AIM OF THE TASK: Copy every line from the records below that carries the word "летней".

GIVEN RECORDS:
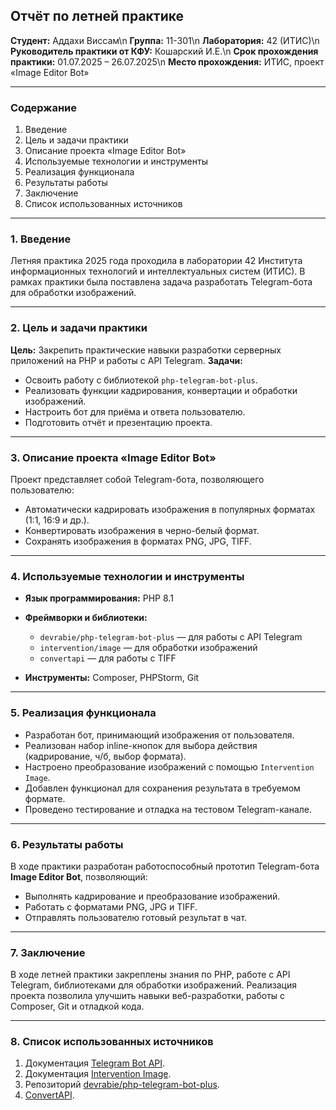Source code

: ## **Отчёт по летней практике**

**Студент:** Аддахи Виссам\n
**Группа:** 11-301\n
**Лаборатория:** 42 (ИТИС)\n
**Руководитель практики от КФУ:** Кошарский И.Е.\n
**Срок прохождения практики:** 01.07.2025 – 26.07.2025\n
**Место прохождения:** ИТИС, проект «Image Editor Bot»

---

### **Содержание**

1. Введение
2. Цель и задачи практики
3. Описание проекта «Image Editor Bot»
4. Используемые технологии и инструменты
5. Реализация функционала
6. Результаты работы
7. Заключение
8. Список использованных источников

---

### **1. Введение**

Летняя практика 2025 года проходила в лаборатории 42 Института информационных технологий и интеллектуальных систем (ИТИС).
В рамках практики была поставлена задача разработать Telegram-бота для обработки изображений.

---

### **2. Цель и задачи практики**

**Цель:** Закрепить практические навыки разработки серверных приложений на PHP и работы с API Telegram.
**Задачи:**

* Освоить работу с библиотекой `php-telegram-bot-plus`.
* Реализовать функции кадрирования, конвертации и обработки изображений.
* Настроить бот для приёма и ответа пользователю.
* Подготовить отчёт и презентацию проекта.

---

### **3. Описание проекта «Image Editor Bot»**

Проект представляет собой Telegram-бота, позволяющего пользователю:

* Автоматически кадрировать изображения в популярных форматах (1:1, 16:9 и др.).
* Конвертировать изображения в черно-белый формат.
* Сохранять изображения в форматах PNG, JPG, TIFF.

---

### **4. Используемые технологии и инструменты**

* **Язык программирования:** PHP 8.1
* **Фреймворки и библиотеки:**

  * `devrabie/php-telegram-bot-plus` — для работы с API Telegram
  * `intervention/image` — для обработки изображений
  * `convertapi` — для работы с TIFF
* **Инструменты:** Composer, PHPStorm, Git

---

### **5. Реализация функционала**

* Разработан бот, принимающий изображения от пользователя.
* Реализован набор inline-кнопок для выбора действия (кадрирование, ч/б, выбор формата).
* Настроено преобразование изображений с помощью `Intervention Image`.
* Добавлен функционал для сохранения результата в требуемом формате.
* Проведено тестирование и отладка на тестовом Telegram-канале.

---

### **6. Результаты работы**

В ходе практики разработан работоспособный прототип Telegram-бота **Image Editor Bot**, позволяющий:

* Выполнять кадрирование и преобразование изображений.
* Работать с форматами PNG, JPG и TIFF.
* Отправлять пользователю готовый результат в чат.

---

### **7. Заключение**

В ходе летней практики закреплены знания по PHP, работе с API Telegram, библиотеками для обработки изображений.
Реализация проекта позволила улучшить навыки веб-разработки, работы с Composer, Git и отладкой кода.

---

### **8. Список использованных источников**

1. Документация [Telegram Bot API](https://core.telegram.org/bots/api).
2. Документация [Intervention Image](https://image.intervention.io/).
3. Репозиторий [devrabie/php-telegram-bot-plus](https://github.com/devrabie/php-telegram-bot-plus).
4. [ConvertAPI](https://www.convertapi.com/).
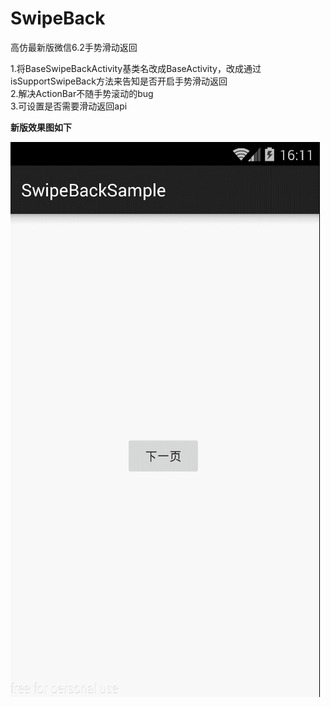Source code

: # SwipeBack
高仿最新版微信6.2手势滑动返回

1.将BaseSwipeBackActivity基类名改成BaseActivity，改成通过isSupportSwipeBack方法来告知是否开启手势滑动返回   
2.解决ActionBar不随手势滚动的bug   
3.可设置是否需要滑动返回api   

**新版效果图如下**

![image](./screenshot/swipeback.gif)
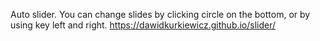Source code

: Auto slider. You can change slides by clicking circle on the bottom, or by using key left and right.  https://dawidkurkiewicz.github.io/slider/
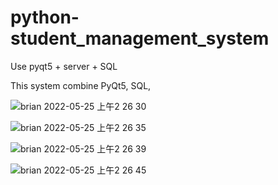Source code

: # python-student_management_system
Use pyqt5 + server + SQL 

This system combine PyQt5, SQL, 




![brian 2022-05-25 上午2 26 30](https://user-images.githubusercontent.com/86283442/170106381-b8cd25e5-72d1-4e67-9ed0-608cb2058f78.png)

![brian 2022-05-25 上午2 26 35](https://user-images.githubusercontent.com/86283442/170106385-94085b6c-899b-4e27-b219-a038812c25ce.png)

![brian 2022-05-25 上午2 26 39](https://user-images.githubusercontent.com/86283442/170106389-8806513f-6796-440c-a5fa-a93dfb2a325a.png)

![brian 2022-05-25 上午2 26 45](https://user-images.githubusercontent.com/86283442/170106396-a852592c-b795-4caf-8590-0e392ead44dc.png)
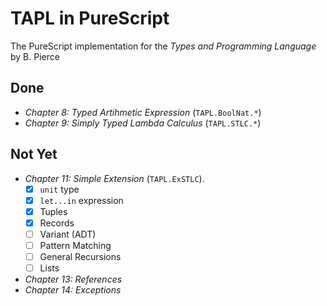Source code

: # TAPL in PureScript
The PureScript implementation for the *Types and Programming Language* by B. Pierce

## Done
  - *Chapter 8: Typed Artihmetic Expression* (`TAPL.BoolNat.*`)
  - *Chapter 9: Simply Typed Lambda Calculus* (`TAPL.STLC.*`)

## Not Yet
  - *Chapter 11: Simple Extension* (`TAPL.ExSTLC`).
     - [x] `unit` type 
     - [x] `let...in` expression
     - [x] Tuples 
     - [x] Records
     - [ ] Variant (ADT)
     - [ ] Pattern Matching
     - [ ] General Recursions
     - [ ] Lists
  - *Chapter 13: References* 
  - *Chapter 14: Exceptions* 
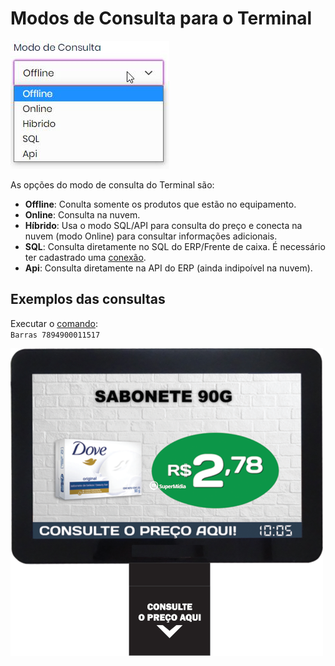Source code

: # Modos de Consulta para o Terminal

![Modo de consulta](../Imagens/ModoConsulta.jpg)

As opções do modo de consulta do Terminal são:  

- **Offline**: Conulta somente os produtos que estão no equipamento.
- **Online**: Consulta na nuvem.
- **Híbrido**: Usa o modo SQL/API para consulta do preço e conecta na nuvem (modo Online) para consultar informações adicionais.
- **SQL**: Consulta diretamente no SQL do ERP/Frente de caixa. É necessário ter cadastrado uma [conexão](https://cloud.supermidiadigital.com.br/Settings/ErpConnections).
- **Api**: Consulta diretamente na API do ERP (ainda indipoível na nuvem).

## Exemplos das consultas

Executar o [comando](App\Comandos.md):  
`Barras 7894900011517`

![Terminal](../Imagens/Terminal1.png)
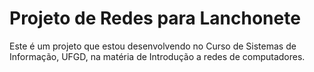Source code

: # Projeto de Redes para Lanchonete
Este é um projeto que estou desenvolvendo no Curso de Sistemas de Informação, UFGD, na matéria de Introdução a redes de computadores.
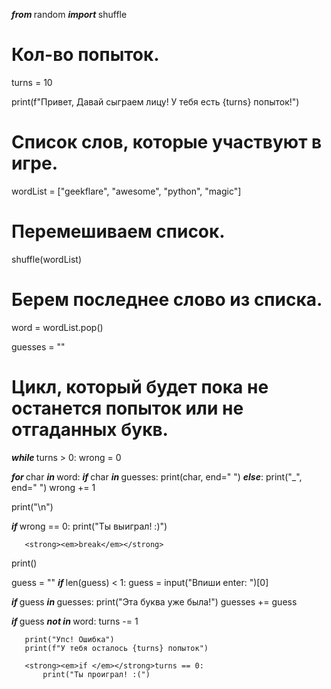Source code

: 
<strong><em>from </em></strong>random <strong><em>import </em></strong>shuffle
# Кол-во попыток.
turns = 10

print(f"Привет, Давай сыграем лицу! У тебя есть {turns} попыток!")

# Список слов, которые участвуют в игре.
wordList = ["geekflare", "awesome", "python", "magic"]
# Перемешиваем список.
shuffle(wordList)
# Берем последнее слово из списка.
word = wordList.pop()

guesses = ""

# Цикл, который будет  пока не останется попыток или не отгаданных букв.
<strong><em>while </em></strong>turns > 0:
   wrong = 0

   <strong><em>for </em></strong>char <strong><em>in </em></strong>word:
       <strong><em>if </em></strong>char <strong><em>in </em></strong>guesses:
           print(char, end=" ")
       <strong><em>else</em></strong>:
           print("_", end=" ")
           wrong += 1

   print("\n")

   <strong><em>if </em></strong>wrong == 0:
       print("Ты выиграл! :)")

       <strong><em>break</em></strong>

<strong><em>   </em></strong>print()

   guess = ""
   <strong><em>if </em></strong>len(guess) < 1:
       guess = input("Впиши  enter: ")[0]

   <strong><em>if </em></strong>guess <strong><em>in </em></strong>guesses:
       print("Эта буква уже была!")
   guesses += guess

   <strong><em>if </em></strong>guess <strong><em>not in </em></strong>word:
       turns -= 1

       print("Упс! Ошибка")
       print(f"У тебя осталось {turns} попыток")

       <strong><em>if </em></strong>turns == 0:
           print("Ты проиграл! :(")

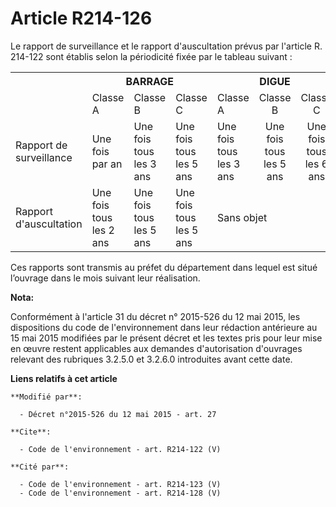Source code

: # Article R214-126

Le rapport de surveillance et le rapport d'auscultation prévus par l'article R. 214-122 sont établis selon la périodicité
fixée par le tableau suivant :

<table>
  <tbody>
    <tr>
      <th> </th>
      <th colspan="3">BARRAGE</th>
      <th colspan="3">DIGUE</th>
    </tr>
    <tr>
      <td>
      </td><td>Classe A</td>
      <td>Classe B</td>
      <td>Classe C</td>
      <td>Classe A</td>
      <td align="center">Classe B</td>
      <td align="center">Classe C</td>
    </tr>
    <tr>
      <td>Rapport de surveillance</td>
      <td>Une fois par an</td>
      <td>Une fois tous les 3 ans</td>
      <td>Une fois tous les 5 ans</td>
      <td>Une fois tous les 3 ans</td>
      <td align="center">Une fois tous les 5 ans</td>
      <td align="center">Une fois tous les 6 ans</td>
    </tr>
    <tr>
      <td>Rapport d'auscultation</td>
      <td>Une fois tous les 2 ans</td>
      <td>Une fois tous les 5 ans</td>
      <td>Une fois tous les 5 ans</td>
      <td colspan="3">

Sans objet

</td>
    </tr>
  </tbody>
</table>

Ces rapports sont transmis au préfet du département dans lequel est situé l’ouvrage dans le mois suivant leur réalisation.

**Nota:**

Conformément à l'article 31 du décret n° 2015-526 du 12 mai 2015, les dispositions du code de l'environnement dans leur
rédaction antérieure au 15 mai 2015 modifiées par le présent décret et les textes pris pour leur mise en œuvre restent
applicables aux demandes d'autorisation d'ouvrages relevant des rubriques 3.2.5.0 et 3.2.6.0 introduites avant cette date.

**Liens relatifs à cet article**

	**Modifié par**:

	  - Décret n°2015-526 du 12 mai 2015 - art. 27

	**Cite**:

	  - Code de l'environnement - art. R214-122 (V)

	**Cité par**:

	  - Code de l'environnement - art. R214-123 (V)
	  - Code de l'environnement - art. R214-128 (V)
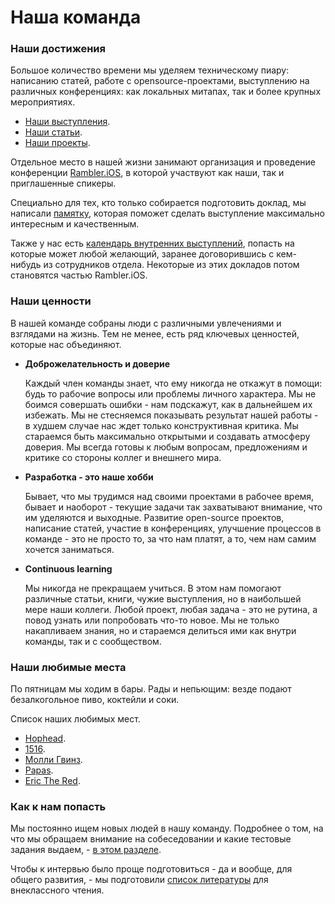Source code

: # Наша команда

### Наши достижения

Большое количество времени мы уделяем техническому пиару: написанию статей, работе с opensource-проектами, выступлению на различных конференциях: как локальных митапах, так и более крупных мероприятиях.

- [Наши выступления](/team/meetups/talks.md). 
- [Наши статьи](/team/articles.md). 
- [Наши проекты](/team/open-source-projects.md). 

Отдельное место в нашей жизни занимают организация и проведение конференции [Rambler.iOS](/team/meetups/rambler-ios/about.md), в которой участвуют как наши, так и приглашенные спикеры. 

Специально для тех, кто только собирается подготовить доклад, мы написали [памятку](/team/meetups/guide.md), которая поможет сделать выступление максимально интересным и качественным. 

Также у нас есть [календарь внутренних выступлений](/team/meetups/weekly-meetings.md), попасть на которые может любой желающий, заранее договорившись с кем-нибудь из сотрудников отдела. Некоторые из этих докладов потом становятся частью Rambler.iOS. 

### Наши ценности

В нашей команде собраны люди с различными увлечениями и взглядами на жизнь. Тем не менее, есть ряд ключевых ценностей, которые нас объединяют. 

- **Доброжелательность и доверие**

  Каждый член команды знает, что ему никогда не откажут в помощи: будь то рабочие вопросы или проблемы личного характера. Мы не боимся совершать ошибки - нам подскажут, как в дальнейшем их избежать. Мы не стесняемся показывать результат нашей работы - в худшем случае нас ждет только конструктивная критика.  Мы стараемся быть максимально открытыми и создавать атмосферу доверия. Мы всегда готовы к любым вопросам, предложениям и критике со стороны коллег и внешнего мира.
  
- **Разработка - это наше хобби**

  Бывает, что мы трудимся над своими проектами в рабочее время, бывает и наоборот - текущие задачи так захватывают внимание, что им уделяются и выходные. Развитие open-source проектов, написание статей, участие в конференциях, улучшение процессов в команде - это не просто то, за что нам платят, а то, чем нам самим хочется заниматься.
  
- **Continuous learning**

  Мы никогда не прекращаем учиться. В этом нам помогают различные статьи, книги, чужие выступления, но в наибольшей мере наши коллеги. Любой проект, любая задача - это не рутина, а повод узнать или попробовать что-то новое. Мы не только накапливаем знания, но и стараемся делиться ими как внутри команды, так и с сообществом.

### Наши любимые места

По пятницам мы ходим в бары. Рады и непьющим: везде подают безалкогольное пиво, коктейли и соки.

Список наших любимых мест. 

- [Hophead](http://hophead.ru/). 
- [1516](http://www.1516pub.ru/). 
- [Молли Гвинз](http://www.rmcom.ru/page-molly-gwynns). 
- [Papas](http://papas.ru/). 
- [Eric The Red](http://ericthered.ru/). 

### Как к нам попасть

Мы постоянно ищем новых людей в нашу команду. Подробнее о том, на что мы обращаем внимание на собеседовании и какие тестовые задания выдаем, - [в этом разделе](/team/recruiting.md). 

Чтобы к интервью было проще подготовиться - да и вообще, для общего развития, - мы подготовили [список литературы](/team/literature.md) для внеклассного чтения.
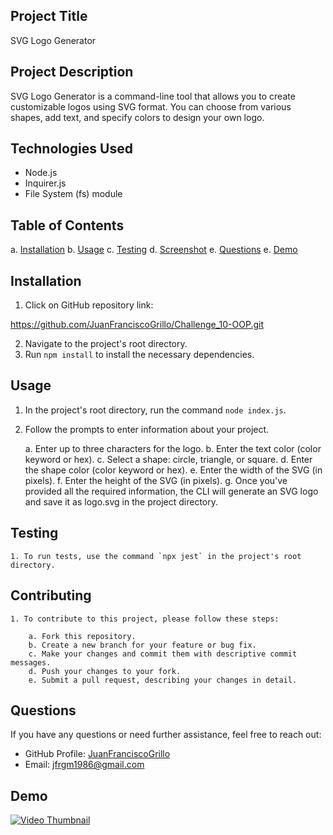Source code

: ## Project Title 

SVG Logo Generator

## Project Description

SVG Logo Generator is a command-line tool that allows you to create customizable logos using SVG format. You can choose from various shapes, add text, and specify colors to design your own logo.

## Technologies Used

- Node.js
- Inquirer.js
- File System (fs) module

## Table of Contents

a. [Installation](#installation)
b. [Usage](#usage)
c. [Testing](#testing)
d. [Screenshot](#contributing)
e. [Questions](#questions)
e. [Demo](#demo)

## Installation
1. Click on GitHub repository link:		

https://github.com/JuanFranciscoGrillo/Challenge_10-OOP.git

2. Navigate to the project's root directory.
3. Run `npm install` to install the necessary dependencies.

## Usage
1. In the project's root directory, run the command `node index.js`.
2. Follow the prompts to enter information about your project.

    a. Enter up to three characters for the logo.
    b. Enter the text color (color keyword or hex).
    c. Select a shape: circle, triangle, or square.
    d. Enter the shape color (color keyword or hex).
    e. Enter the width of the SVG (in pixels).
    f. Enter the height of the SVG (in pixels).
    g. Once you've provided all the required information, the CLI will generate an SVG logo and save it as logo.svg in the project directory.

## Testing

    1. To run tests, use the command `npx jest` in the project's root directory.

## Contributing

    1. To contribute to this project, please follow these steps:
        
        a. Fork this repository.
        b. Create a new branch for your feature or bug fix.
        c. Make your changes and commit them with descriptive commit messages.
        d. Push your changes to your fork.
        e. Submit a pull request, describing your changes in detail.

## Questions
If you have any questions or need further assistance, feel free to reach out:
- GitHub Profile: [JuanFranciscoGrillo](https://github.com/JuanFranciscoGrillo)
- Email: jfrgm1986@gmail.com

## Demo

[![Video Thumbnail](https://img.youtube.com/vi/WN2YFvABzHI/0.jpg)](https://www.youtube.com/watch?v=WN2YFvABzHI)





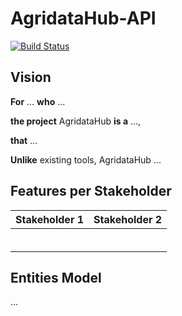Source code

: # AgridataHub-API

[![Build Status](https://travis-ci.org/UdL-EPS-SoftArch/AgridataHub-API.svg?branch=master)](https://travis-ci.org/UdL-EPS-SoftArch/AgridataHub-API/branches) 

## Vision

**For** ... **who** ...

**the project** AgridataHub **is a** ...,

**that** ...

**Unlike** existing tools, AgridataHub ...


## Features per Stakeholder

|       Stakeholder 1             |       Stakeholder 2             |  
| --------------------------------| --------------------------------|
|                                 |                                 |                                 
|                                 |                                 |                                 
|                                 |                                 |                                 
|                                 |                                 |                                 
|                                 |                                 |                                 
|                                 |                                 |                                 


## Entities Model

...
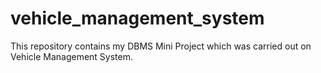 # vehicle_management_system
This repository contains my DBMS Mini Project which was carried out on Vehicle Management System.
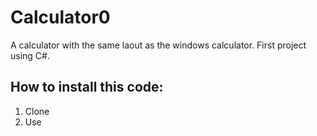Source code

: # Calculator0
A calculator with the same laout as the windows calculator. First project using C#.

## How to install this code:
1. Clone
2. Use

SOLUTION FOR THIS PROBLEM:
: ## **Отчёт по летней практике**
В ходе летней практики закреплены знания по PHP, работе с API Telegram, библиотеками для обработки изображений.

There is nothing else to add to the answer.